Saturday 10 May 2008

Mortal Engines

Another genre is fantasy and science fiction. For some reason, the intelligentsia aren't terribly interested in this genre, and you don't see critics weighing in to sanctify some practitioner. This can lead to some pretty weird results at times.

Take Booker prize type novel Cloud Atlas by David Mitchell. It's "daring" and "experimental" inasmuch as it has six or seven narratives nested in it, starting with a character all at sea in the 1800s and going all the way to the distant future where ignorant savages eke out a miserable existence in Hawaii before realising that they're being studied by a remnant of modernity that somehow survived the cataclysm which brought civilisation to an end. Each narrative gets a chunk, then breaks to be replaced by a later narrative, and then after the middle of the book the cycle reverses, so that it begins and ends with the ship.

David Mitchell doesn't need my approval, what with being successful and published and critically feted, and that's probably just as well. Because what he's written in Cloud Atlas is insanely derivative. The worst bit is the second last narrative, which is all about a fast food worker in a terrible dystopian future Korea. Who discovers that the utopian life promised for retired fast food workers is all a lie, and that instead of being carried away in a ship to happy island, they wind up being killed and minced and turned into happy meals for the fast food chain. Somehow, nobody reviewing this book noticed that this is pretty much the big reveal in a Harry Harrison short story (Make Room, Make Room) and a Charlton Heston movie (Soylent Green). That's probably the biggest steal in the book, but most of the rest of the SF elements are wearisomely familiar to anyone who reads decent SF. Of which there is such a thing. Anyhow, I always felt kind of let down that someone could do that and not get called on it anywhere, but there you go.

While critics have pretty much ignored fantasy and SF except to make passing swipes at the kind of people who read it instead of immersing themselves in accounts of the career and marital disasters of university lecturers, there are two great recent exceptions. The first is Harry Potter, which gets noticed because the cultural arbiters pretty much can't ignore books which make their writer as rich as the Queen of England no matter how bad they are in practice. The second is Philip Pullman, whose His Dark Materials trilogy actually made critics sit up and take notice of a fantasy/SF hybrid series of kids' books because, well, he takes on God with malice aforethought. His Dark Materials is actually a very good piece of work, right up to the point where the author loses the plot in both the literal and metaphorical senses of the phrase in the final act of the last book. It's all been very good up to there; there's a relentless heartlessness to the plot which makes a welcome change from the mawkishness of the children's books of my youth. Sadly, there's something about attacking God that turns you into a hectoring humourless jerk (yes, I'm looking at you Dawkins and Hitchens) no matter how good your underlying work is.

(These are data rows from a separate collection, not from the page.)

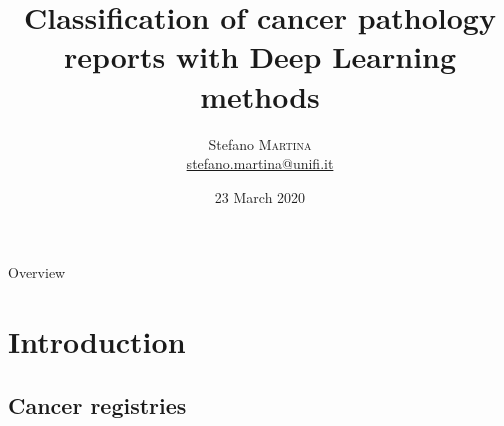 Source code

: 






\title[]{\textbf{Classification of cancer pathology reports with Deep
  Learning methods}}
\date[23 March 2020]{23 March 2020}

\author[Stefano Martina]{
  \begin{center}
    \begin{tabular}{lr}
      Stefano \textsc{Martina}\\
      \href{mailto:stefano.martina@unifi.it}{stefano.martina@unifi.it}\\
    \end{tabular}
  \end{center}
}




\begin{frame}[plain]
  \titlepage
\end{frame}

\begin{frame}{Overview}
  \tableofcontents
\end{frame}

\section{Introduction}

\subsection{Cancer registries}

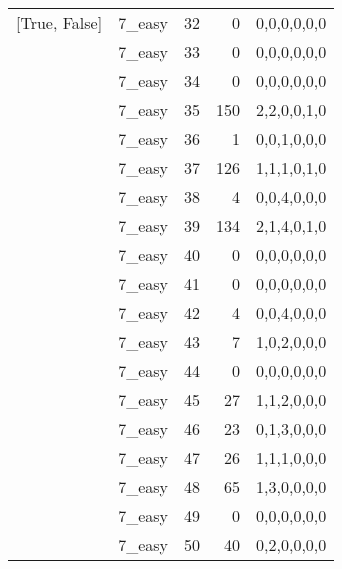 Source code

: \begin{tabular}{llrrl}
 [True, False]   & 7\_easy              &            32 &                     0 & 0,0,0,0,0,0   \\
 [True, False]   & 7\_easy              &            33 &                     0 & 0,0,0,0,0,0   \\
 [True, False]   & 7\_easy              &            34 &                     0 & 0,0,0,0,0,0   \\
 [True, False]   & 7\_easy              &            35 &                   150 & 2,2,0,0,1,0   \\
 [True, False]   & 7\_easy              &            36 &                     1 & 0,0,1,0,0,0   \\
 [True, False]   & 7\_easy              &            37 &                   126 & 1,1,1,0,1,0   \\
 [True, False]   & 7\_easy              &            38 &                     4 & 0,0,4,0,0,0   \\
 [True, False]   & 7\_easy              &            39 &                   134 & 2,1,4,0,1,0   \\
 [True, False]   & 7\_easy              &            40 &                     0 & 0,0,0,0,0,0   \\
 [True, False]   & 7\_easy              &            41 &                     0 & 0,0,0,0,0,0   \\
 [True, False]   & 7\_easy              &            42 &                     4 & 0,0,4,0,0,0   \\
 [True, False]   & 7\_easy              &            43 &                     7 & 1,0,2,0,0,0   \\
 [True, False]   & 7\_easy              &            44 &                     0 & 0,0,0,0,0,0   \\
 [True, False]   & 7\_easy              &            45 &                    27 & 1,1,2,0,0,0   \\
 [True, False]   & 7\_easy              &            46 &                    23 & 0,1,3,0,0,0   \\
 [True, False]   & 7\_easy              &            47 &                    26 & 1,1,1,0,0,0   \\
 [True, False]   & 7\_easy              &            48 &                    65 & 1,3,0,0,0,0   \\
 [True, False]   & 7\_easy              &            49 &                     0 & 0,0,0,0,0,0   \\
 [True, False]   & 7\_easy              &            50 &                    40 & 0,2,0,0,0,0   \\

\end{tabular}
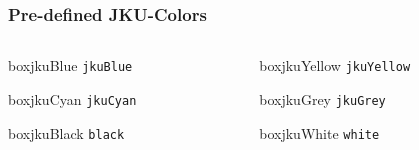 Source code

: \documentclass[aspectratio=169]{beamer}
\begin{document}
\begin{frame}
\frametitle{Pre-defined JKU-Colors}

\tiny
\begin{columns}[t]

\begin{column}{0.18\textwidth}
\begin{beamercolorbox}[wd=0.85\linewidth,ht=5ex,dp=3ex]{boxjkuBlue}
\centering
	\texttt{jkuBlue}\\
\end{beamercolorbox}

\vspace{2em}

\begin{beamercolorbox}[wd=0.85\linewidth,ht=5ex,dp=3ex]{boxjkuCyan}
\centering
	\texttt{jkuCyan}\\
\end{beamercolorbox}

\vspace{2em}

\begin{beamercolorbox}[wd=0.85\linewidth,ht=5ex,dp=3ex]{boxjkuBlack}
\centering
	\texttt{black}\\
\end{beamercolorbox}

\end{column}

\begin{column}{0.18\textwidth}
\begin{beamercolorbox}[wd=0.85\linewidth,ht=5ex,dp=3ex]{boxjkuYellow}
\centering
	\texttt{jkuYellow}\\
\end{beamercolorbox}

\vspace{2em}

\begin{beamercolorbox}[wd=0.85\linewidth,ht=5ex,dp=3ex]{boxjkuGrey}
\centering
	\texttt{jkuGrey}\\
\end{beamercolorbox}

\vspace{2em}

\begin{beamercolorbox}[wd=0.85\linewidth,ht=5ex,dp=3ex]{boxjkuWhite}
\centering
	\texttt{white}\\
\end{beamercolorbox}


\end{column}
\end{columns}
\end{frame}
\end{document}
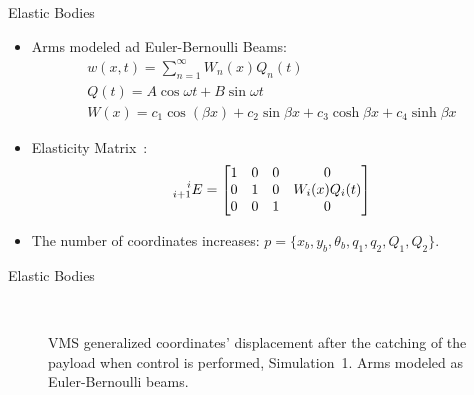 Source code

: \begin{frame}{Elastic Bodies}
  \begin{itemize}
    \item Arms modeled ad Euler-Bernoulli Beams:
    \begin{equation}
      \begin{array}{c}
      w(x,t)=\sum_{n=1}^\infty W_n(x)Q_n(t)\\
      Q(t)=A\cos{\omega t}+B\sin{\omega t}\\
      W(x)=c_1\cos(\beta x)+c_2\sin{\beta x}+c_3\cosh{\beta x}+c_4\sinh{\beta x}
      \end{array}
    \end{equation}
    \item Elasticity Matrix~\cite{elasticity}:
    \begin{equation}
      \prescript{i}{i+1}{E}=\begin{bmatrix}
        1&0&0&0\\
        0&1&0&W_i(x)Q_i(t)\\
        0&0&1&0
      \end{bmatrix}
    \end{equation}
    \item The number of coordinates increases: $p=\{x_b,y_b,\theta_b,q_1,q_2,Q_1,Q_2\}$.
  \end{itemize}
\end{frame}

\begin{frame}{Elastic Bodies}
  \begin{figure}
      \centering
      \subfloat
      {} \quad
    \subfloat
      {} \quad
      \subfloat
      {} \\
      \subfloat
      {} \quad
      \subfloat
      {} \quad
      \subfloat
      {} 
      \caption{VMS generalized coordinates’ displacement after the catching of the payload when control is performed, Simulation~1. Arms modeled as Euler-Bernoulli beams.}
    \end{figure}
\end{frame}

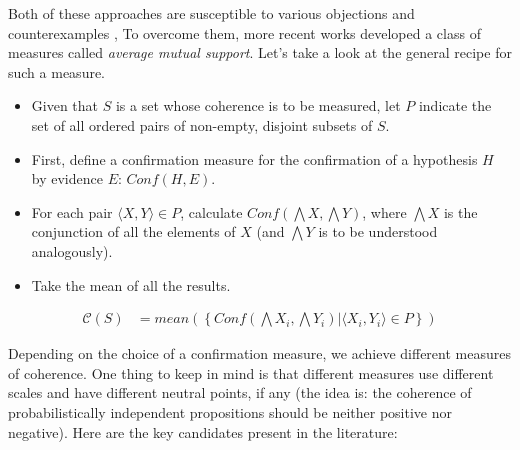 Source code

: \documentclass[10pt,]{scrartcl}
\begin{document}
Both of these approaches are susceptible to various objections and counterexamples \citep{Merricks1995,shogenji1999conducive, Akiba2000Shogenjis, Shogenji2001Reply, bovens2004bayesian,Siebel2004On-Fitelsons-me,siebel2006against,Shogenji2006Why,crupi2007BayesianMeasuresEvidential, koscholke2016evaluating, Schippers2019General}, To overcome them, more  recent works developed  a class of measures called
\textit{average mutual support}. Let’s take a look at  the general recipe for such a measure.


\begin{itemize}
\item
  Given that \(S\) is a set whose coherence is to be measured, let \(P\)
  indicate the set of all ordered pairs of non-empty, disjoint subsets
  of \(S\).
\item
  First, define a confirmation measure for the confirmation of a hypothesis \(H\) by evidence  \(E\): \(Conf(H,E)\).
\item
  For each pair \(\langle X, Y \rangle \in P\), calculate
  \(Conf(\bigwedge X, \bigwedge Y)\), where $\bigwedge X$  is the conjunction of all the elements of $X$ (and $\bigwedge Y$ is to be understood analogously).
\item
  Take the mean of all the results.
\end{itemize}\begin{align*}
    \mathcal{C}(S) & =
mean\left(\left\{Conf(\bigwedge X_i, \bigwedge Y_i) | \langle X_i, Y_i \rangle \in P\right\} \right)
\end{align*}

\noindent Depending on the choice of a confirmation measure, we achieve
different measures of coherence.  One thing to keep in mind is
that different measures use different scales and have different neutral points, if any (the idea is: the coherence of probabilistically independent propositions should be neither positive nor
negative). Here are the key candidates present in the literature:
\end{document}
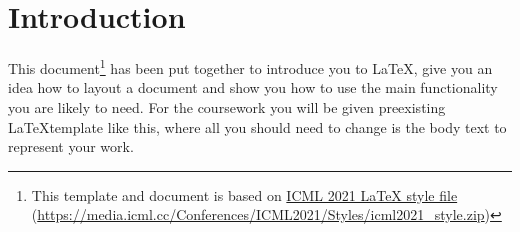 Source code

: \documentclass{article}
\begin{document}


\section{Introduction}

This document\footnote{This template and document is based on \href{https://media.icml.cc/Conferences/ICML2021/Styles/icml2021\_style.zip}{ICML 2021 LaTeX style file} (\url{https://media.icml.cc/Conferences/ICML2021/Styles/icml2021\_style.zip})} has been put together to introduce you to \LaTeX, give you an idea how to layout a document and show you how to use the main functionality you are likely to need. For the coursework you will be given preexisting \LaTeX template like this, where all you should need to change is the body text to represent your work.
\end{document}
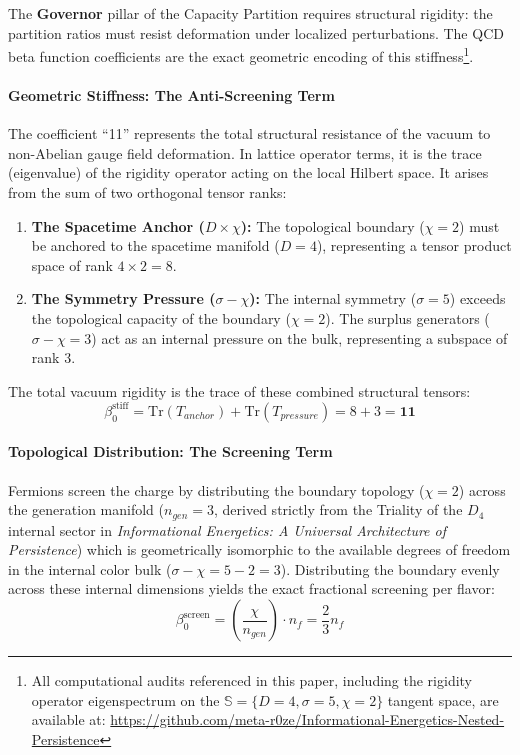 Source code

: The \textbf{Governor} pillar of the Capacity Partition requires structural rigidity: the partition ratios must resist deformation under localized perturbations. The QCD beta function coefficients are the exact geometric encoding of this stiffness\footnote{All computational audits referenced in this paper, including the rigidity operator eigenspectrum on the $\mathbb{S} = \{D=4, \sigma=5, \chi=2\}$ tangent space, are available at: \url{https://github.com/meta-r0ze/Informational-Energetics-Nested-Persistence}}.

\paragraph{Geometric Stiffness: The Anti-Screening Term}
The coefficient ``11'' represents the total structural resistance of the vacuum to non-Abelian gauge field deformation. In lattice operator terms, it is the trace (eigenvalue) of the rigidity operator acting on the local Hilbert space. It arises from the sum of two orthogonal tensor ranks:
\begin{enumerate}
    \item \textbf{The Spacetime Anchor ($D \times \chi$):} The topological boundary ($\chi=2$) must be anchored to the spacetime manifold ($D=4$), representing a tensor product space of rank $4 \times 2 = 8$.
    \item \textbf{The Symmetry Pressure ($\sigma - \chi$):} The internal symmetry ($\sigma=5$) exceeds the topological capacity of the boundary ($\chi=2$). The surplus generators ($\sigma - \chi = 3$) act as an internal pressure on the bulk, representing a subspace of rank $3$.
\end{enumerate}
The total vacuum rigidity is the trace of these combined structural tensors:
\begin{equation}
    \beta_0^{\text{stiff}} = \text{Tr}(T_{anchor}) + \text{Tr}(T_{pressure}) = 8 + 3 = \mathbf{11}
\end{equation}

\paragraph{Topological Distribution: The Screening Term}
Fermions screen the charge by distributing the boundary topology ($\chi=2$) across the generation manifold ($n_{gen}=3$, derived strictly from the Triality of the $D_4$ internal sector in \textit{Informational Energetics: A Universal Architecture of Persistence}\cite{meyer_informational_2026}) which is geometrically isomorphic to the available degrees of freedom in the internal color bulk ($\sigma - \chi = 5 - 2 = 3$). Distributing the boundary evenly across these internal dimensions yields the exact fractional screening per flavor:
\begin{equation}
    \beta_0^{\text{screen}} = \left( \frac{\chi}{n_{gen}} \right) \cdot n_f = \frac{2}{3} n_f
\end{equation}

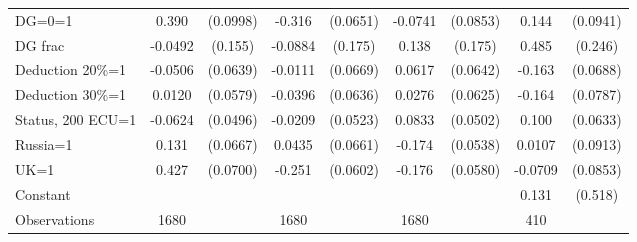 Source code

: \begin{tabular}{l|cccccc|cc}
DG=0=1          &    0.390\sym{***}& (0.0998)&   -0.316\sym{***}& (0.0651)&  -0.0741         & (0.0853)&    0.144         & (0.0941)\\
DG frac         &  -0.0492         &  (0.155)&  -0.0884         &  (0.175)&    0.138         &  (0.175)&    0.485\sym{*}  &  (0.246)\\
Deduction 20\%=1&  -0.0506         & (0.0639)&  -0.0111         & (0.0669)&   0.0617         & (0.0642)&   -0.163\sym{**} & (0.0688)\\
Deduction 30\%=1&   0.0120         & (0.0579)&  -0.0396         & (0.0636)&   0.0276         & (0.0625)&   -0.164\sym{**} & (0.0787)\\
Status, 200 ECU=1&  -0.0624         & (0.0496)&  -0.0209         & (0.0523)&   0.0833\sym{*}  & (0.0502)&    0.100         & (0.0633)\\
Russia=1        &    0.131\sym{**} & (0.0667)&   0.0435         & (0.0661)&   -0.174\sym{***}& (0.0538)&   0.0107         & (0.0913)\\
UK=1            &    0.427\sym{***}& (0.0700)&   -0.251\sym{***}& (0.0602)&   -0.176\sym{***}& (0.0580)&  -0.0709         & (0.0853)\\
Constant        &                  &         &                  &         &                  &         &    0.131         &  (0.518)\\
\hline
Observations    &     1680         &         &     1680         &         &     1680         &         &      410         &         \\


\end{tabular}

Still, Pullman kicked down some doors, and let interesting people walk through them in his wake. One is Philip Reeve. Now it's perfectly plain from the presentation of Reeve's books that his publishers hoped he'd be the next Pullman - the type faces and presentation echo the early printings of Pullman (from before he got famous) far more than is strictly necessary. And Reeve can't be unaware of the parallel; there's a little shout-out to "Philip Bellman with his series of atheistic pop-up books for the underfives" which I can't make my mind up about; is it a sly reference to someone he actually likes, or a bitchy comment about someone who got a better film deal? I'd be able to decide if I knew how Irish he was.

Reeve is no Pullman. Pullman's a stronger stylist by far, and his principal work - despite my crabbing about the final act - holds together as a single vision in a way that Mortal Engines doesn't. Mortal Engines reads like one book which spawned three good sequels; His Dark Materials reads like one big book which got published in three volumes.

Reeve is still a damn fine writer. Mortal Engines is set in a future where thousands of years of squabbling over the ruins of a war shattered earth has culminated in a stand off between mobile cities and stationary communities. Now the physics and logistics of such a vision don't bear serious examination for a second, but Reeve is able to write fast enough that a reader doesn't quibble. He's also able to write characters with enough appeal that you're far busier wondering what's going to happen to them than you are picking away at the sustainability of "Municipal Darwinism", the bonkers post-thatcherite philosophy which drives the traction cities in their quest to scavenge smaller cities and fight with bigger ones. A few weeks after I've finished reading the books, I'm coming around to the notion that once you dig into the logic of his books, he's essentially marketing the same dumb notion of sustainable pastoral nirvana as Tolkien did, but that doesn't stop me from admiring the books he's written while smoking that weed.

The engagingly mad and carefully maintained vision of the future is one of Reeve's key strengths in the books - he has his future mapped out and he doesn't cheat. The second, and far more important, strength in the work is that his characters are as fallible, conflicted and vulnerable as anyone you can meet in real literature. We're introduced to one of the central characters, Tom Natsworthy early on, and he's a classic children's story hero, well-meaning, lacking in self confidence, lacking in any self-awareness. In most books, he'd meet a kindly mentor and discover himself before saving the world. In Reeve's books, Tom never really gets his act together, never really develops any self confidence and most importantly of all, never gets himself a kindly mentor. There's very little kindness in Tom's world, and most of it he's having to provide himself. Reeve pairs him off with Hester, a murderous orphan with a hideously scarred face.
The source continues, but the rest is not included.